State Rep. Eddie Day Pashinski, D-Wilkes-Barre, said Americans experienced a wide range of emotions — from confusion to horror to fear to outrage to anger and then revenge.
“But then those feelings gave way to change, a change to different feelings in the aftermath,” Pashinski said. “Feelings of courage, of determination, of unity and of hope. That’s what we saw after September 11.”
Pashinski said the memories of 9/11 bring back sadness for those lost that day.
“But how can they not also instill a feeling of hope and unity in all of us?” he asked. “How can they not remind us that even in our darkest hour, there are good people who run into dangerous situations to help others?”
Walk of Honor
Leary said the LCCC Walk of Honor was inspired by Mrs. Phyllis Carlo of Wanamie, who wanted to memorialize her son, Michael Scott Carlo, a New York City firefighter who lost his life on 9/11 in the World Trade Center.
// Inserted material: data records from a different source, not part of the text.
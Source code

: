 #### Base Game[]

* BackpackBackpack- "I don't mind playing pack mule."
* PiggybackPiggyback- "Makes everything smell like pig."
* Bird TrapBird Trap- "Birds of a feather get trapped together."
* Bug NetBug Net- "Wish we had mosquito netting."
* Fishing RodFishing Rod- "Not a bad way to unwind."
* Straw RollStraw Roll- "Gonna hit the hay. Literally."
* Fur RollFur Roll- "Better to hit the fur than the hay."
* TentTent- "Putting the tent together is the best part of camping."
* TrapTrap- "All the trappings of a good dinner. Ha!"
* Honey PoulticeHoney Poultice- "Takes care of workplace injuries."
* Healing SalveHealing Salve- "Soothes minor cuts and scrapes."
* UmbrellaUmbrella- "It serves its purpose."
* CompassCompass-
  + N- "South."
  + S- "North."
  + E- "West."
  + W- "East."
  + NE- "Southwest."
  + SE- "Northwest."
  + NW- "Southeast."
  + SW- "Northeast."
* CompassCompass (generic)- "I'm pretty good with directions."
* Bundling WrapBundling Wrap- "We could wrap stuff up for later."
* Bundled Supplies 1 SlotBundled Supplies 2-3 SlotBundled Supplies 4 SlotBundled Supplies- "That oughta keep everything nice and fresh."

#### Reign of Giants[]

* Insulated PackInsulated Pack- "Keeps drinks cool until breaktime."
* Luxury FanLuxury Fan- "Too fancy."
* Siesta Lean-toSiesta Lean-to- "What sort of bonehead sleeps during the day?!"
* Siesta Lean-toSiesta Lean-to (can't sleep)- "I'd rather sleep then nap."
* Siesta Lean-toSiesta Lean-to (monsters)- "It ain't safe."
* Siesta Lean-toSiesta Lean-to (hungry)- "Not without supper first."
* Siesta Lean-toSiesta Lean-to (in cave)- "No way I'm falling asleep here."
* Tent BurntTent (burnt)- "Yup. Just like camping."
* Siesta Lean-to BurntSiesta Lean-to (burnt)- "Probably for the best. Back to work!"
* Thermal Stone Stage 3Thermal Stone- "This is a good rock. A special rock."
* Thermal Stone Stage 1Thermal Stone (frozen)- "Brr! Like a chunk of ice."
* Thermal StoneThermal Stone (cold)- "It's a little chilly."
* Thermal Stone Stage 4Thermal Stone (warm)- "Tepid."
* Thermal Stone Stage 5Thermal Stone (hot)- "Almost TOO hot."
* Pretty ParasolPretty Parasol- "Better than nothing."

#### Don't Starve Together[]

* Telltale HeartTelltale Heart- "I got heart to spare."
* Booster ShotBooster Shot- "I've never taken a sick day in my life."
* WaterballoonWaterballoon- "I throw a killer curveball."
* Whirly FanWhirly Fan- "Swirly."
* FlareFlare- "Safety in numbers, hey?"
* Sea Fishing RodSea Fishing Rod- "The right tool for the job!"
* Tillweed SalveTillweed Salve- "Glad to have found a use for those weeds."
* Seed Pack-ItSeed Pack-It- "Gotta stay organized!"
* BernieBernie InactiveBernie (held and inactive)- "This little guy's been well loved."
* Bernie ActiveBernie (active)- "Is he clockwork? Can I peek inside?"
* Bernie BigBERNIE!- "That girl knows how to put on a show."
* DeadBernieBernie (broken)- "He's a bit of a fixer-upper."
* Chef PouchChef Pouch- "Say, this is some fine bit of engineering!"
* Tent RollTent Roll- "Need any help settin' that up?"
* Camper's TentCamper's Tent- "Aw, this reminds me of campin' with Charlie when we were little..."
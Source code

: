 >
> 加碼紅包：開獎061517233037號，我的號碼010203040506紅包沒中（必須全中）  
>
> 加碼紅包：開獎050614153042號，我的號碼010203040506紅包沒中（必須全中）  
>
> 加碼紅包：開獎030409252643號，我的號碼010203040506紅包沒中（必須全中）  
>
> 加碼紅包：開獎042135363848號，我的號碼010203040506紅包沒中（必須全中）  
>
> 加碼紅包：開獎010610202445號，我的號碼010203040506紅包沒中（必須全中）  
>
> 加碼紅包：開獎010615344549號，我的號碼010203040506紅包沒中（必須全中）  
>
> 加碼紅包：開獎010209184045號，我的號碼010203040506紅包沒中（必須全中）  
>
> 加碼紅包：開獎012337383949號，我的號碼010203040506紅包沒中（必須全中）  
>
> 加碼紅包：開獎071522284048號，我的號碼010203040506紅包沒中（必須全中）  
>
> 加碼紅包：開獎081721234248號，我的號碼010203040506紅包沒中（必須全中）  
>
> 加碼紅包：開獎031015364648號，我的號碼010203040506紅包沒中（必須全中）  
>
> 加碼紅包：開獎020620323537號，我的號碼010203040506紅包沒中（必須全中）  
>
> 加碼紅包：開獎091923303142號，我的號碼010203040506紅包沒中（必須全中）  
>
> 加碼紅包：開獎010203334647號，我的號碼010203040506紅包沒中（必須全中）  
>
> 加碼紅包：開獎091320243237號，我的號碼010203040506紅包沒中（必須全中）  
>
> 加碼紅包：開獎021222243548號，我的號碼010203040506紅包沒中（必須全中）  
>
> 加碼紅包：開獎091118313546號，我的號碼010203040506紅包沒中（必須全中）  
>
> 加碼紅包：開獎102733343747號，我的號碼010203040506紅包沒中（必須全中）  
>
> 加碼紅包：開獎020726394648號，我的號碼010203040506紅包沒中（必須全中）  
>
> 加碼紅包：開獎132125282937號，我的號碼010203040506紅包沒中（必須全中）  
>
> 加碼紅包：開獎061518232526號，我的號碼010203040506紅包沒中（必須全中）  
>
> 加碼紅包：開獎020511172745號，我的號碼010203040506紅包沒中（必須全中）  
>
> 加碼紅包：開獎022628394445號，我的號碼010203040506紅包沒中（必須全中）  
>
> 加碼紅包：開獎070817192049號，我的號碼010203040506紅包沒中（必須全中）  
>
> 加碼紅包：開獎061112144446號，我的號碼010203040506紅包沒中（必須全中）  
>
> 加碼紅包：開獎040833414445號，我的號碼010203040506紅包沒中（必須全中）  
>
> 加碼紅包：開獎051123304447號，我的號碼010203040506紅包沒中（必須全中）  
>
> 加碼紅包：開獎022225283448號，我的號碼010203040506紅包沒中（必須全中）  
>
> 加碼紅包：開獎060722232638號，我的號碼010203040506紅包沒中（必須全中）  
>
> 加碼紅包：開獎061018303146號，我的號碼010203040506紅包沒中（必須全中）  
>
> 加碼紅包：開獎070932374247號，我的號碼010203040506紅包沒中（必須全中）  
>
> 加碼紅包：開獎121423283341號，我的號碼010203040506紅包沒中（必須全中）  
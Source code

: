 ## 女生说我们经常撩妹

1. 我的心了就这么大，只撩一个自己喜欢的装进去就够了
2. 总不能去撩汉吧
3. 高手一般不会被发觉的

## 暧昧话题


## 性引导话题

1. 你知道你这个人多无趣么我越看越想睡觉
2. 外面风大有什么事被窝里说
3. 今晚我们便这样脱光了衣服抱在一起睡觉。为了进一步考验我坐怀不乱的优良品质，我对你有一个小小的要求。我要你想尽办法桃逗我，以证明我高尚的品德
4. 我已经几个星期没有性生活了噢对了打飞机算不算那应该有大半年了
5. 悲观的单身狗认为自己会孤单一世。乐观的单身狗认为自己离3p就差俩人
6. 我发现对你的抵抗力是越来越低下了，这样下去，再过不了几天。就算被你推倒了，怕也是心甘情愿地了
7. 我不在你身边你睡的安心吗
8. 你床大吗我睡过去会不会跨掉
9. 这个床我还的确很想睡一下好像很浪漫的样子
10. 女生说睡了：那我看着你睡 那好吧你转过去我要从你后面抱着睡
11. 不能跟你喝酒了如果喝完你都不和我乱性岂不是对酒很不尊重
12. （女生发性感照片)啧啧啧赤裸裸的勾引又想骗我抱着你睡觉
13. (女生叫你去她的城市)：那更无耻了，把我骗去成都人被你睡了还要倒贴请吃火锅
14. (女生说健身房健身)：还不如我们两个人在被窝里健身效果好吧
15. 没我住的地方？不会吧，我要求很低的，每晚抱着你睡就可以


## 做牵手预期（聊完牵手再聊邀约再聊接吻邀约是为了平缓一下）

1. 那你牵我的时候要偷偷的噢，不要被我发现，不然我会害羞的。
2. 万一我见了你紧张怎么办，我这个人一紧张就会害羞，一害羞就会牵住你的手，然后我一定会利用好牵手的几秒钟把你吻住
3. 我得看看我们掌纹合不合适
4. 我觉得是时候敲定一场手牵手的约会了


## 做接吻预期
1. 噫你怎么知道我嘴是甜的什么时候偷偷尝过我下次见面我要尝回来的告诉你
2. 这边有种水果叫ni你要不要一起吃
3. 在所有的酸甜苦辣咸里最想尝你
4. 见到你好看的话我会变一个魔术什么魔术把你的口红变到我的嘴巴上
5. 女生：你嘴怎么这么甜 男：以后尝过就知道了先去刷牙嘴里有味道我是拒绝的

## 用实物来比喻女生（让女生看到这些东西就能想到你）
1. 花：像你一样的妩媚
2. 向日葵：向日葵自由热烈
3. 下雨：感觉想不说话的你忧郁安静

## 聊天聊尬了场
On the 17th anniversary of the 9/11 tragedy, six were added to the Walk of Honor to pay tribute to the impact they made in our lives and in the community:
• Melanie Mizenko, a talented journalist at the Times Leader and a steadfast volunteer for the Alumni Association.
• Joseph R. Kandrovy, Army veteran, 1970 LCCC graduate and retired school teacher.
• Robert Komnath, a faculty member at LCCC for 36 years.
• Len Brudnicki, a Nanticoke native.
• Colleen McGurk, who was a music recording technology student at LCCC.
• JD Skoniecki, who was 19 when he died unexpectedly. In 2010, Justin participated in the Walk of Honor dedication ceremony as a Boy Scout and last year as a firefighter.